Required action: List each line of the data that holds the string "Beijing", please.
━━ Task inputs
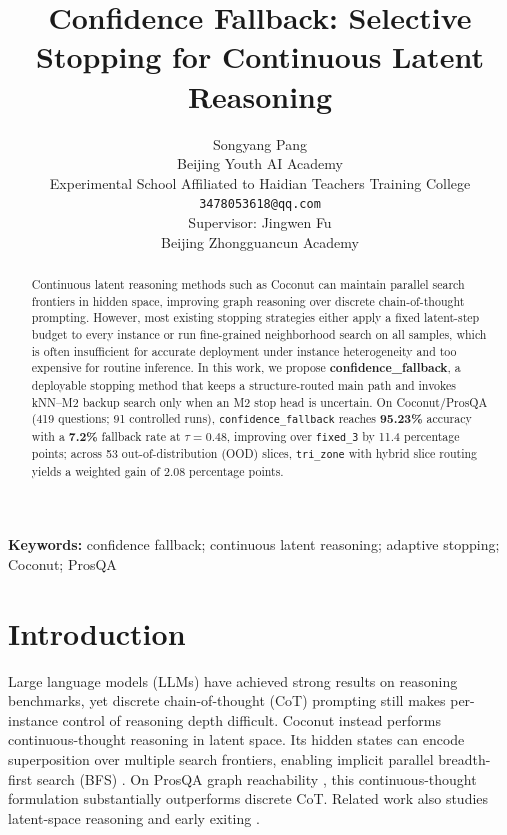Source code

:\documentclass{article}
\title{Confidence Fallback: Selective Stopping for Continuous Latent Reasoning}
\author{Songyang Pang \\
Beijing Youth AI Academy \\
Experimental School Affiliated to Haidian Teachers Training College \\
\texttt{3478053618@qq.com} \\
Supervisor: Jingwen Fu \\
Beijing Zhongguancun Academy
}
\begin{document}
\maketitle
\fancyhead[L]{}
\fancyhead[R]{}
\fancyhead[C]{}
\renewcommand{\headrulewidth}{0pt}

\begin{abstract}
Continuous latent reasoning methods such as Coconut can maintain parallel search frontiers in hidden space, improving graph reasoning over discrete chain-of-thought prompting. However, most existing stopping strategies either apply a fixed latent-step budget to every instance or run fine-grained neighborhood search on all samples, which is often insufficient for accurate deployment under instance heterogeneity and too expensive for routine inference. In this work, we propose \textbf{confidence\_fallback}, a deployable stopping method that keeps a structure-routed main path and invokes kNN--M2 backup search only when an M2 stop head is uncertain. On Coconut/ProsQA (419 questions; 91 controlled runs), \texttt{confidence\_fallback} reaches \textbf{95.23\%} accuracy with a \textbf{7.2\%} fallback rate at $\tau=0.48$, improving over \texttt{fixed\_3} by 11.4 percentage points; across 53 out-of-distribution (OOD) slices, \texttt{tri\_zone} with hybrid slice routing yields a weighted gain of 2.08 percentage points.
\end{abstract}

\textbf{Keywords:} confidence fallback; continuous latent reasoning; adaptive stopping; Coconut; ProsQA

\section{Introduction}

Large language models (LLMs) have achieved strong results on reasoning benchmarks, yet discrete chain-of-thought (CoT) prompting \citep{wei2022cot} still makes per-instance control of reasoning depth difficult. Coconut \citep{hao2024coconut} instead performs continuous-thought reasoning in latent space. Its hidden states can encode superposition over multiple search frontiers, enabling implicit parallel breadth-first search (BFS) \citep{zhu2025superposition}. On ProsQA graph reachability \citep{hao2024prosqa}, this continuous-thought formulation substantially outperforms discrete CoT. Related work also studies latent-space reasoning and early exiting \citep{goyal2023thoughts,pfau2024dotbydot,zhou2023earlyexit}.
\end{document}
━━━━
Answer area:
Beijing Youth AI Academy \\
Beijing Zhongguancun Academy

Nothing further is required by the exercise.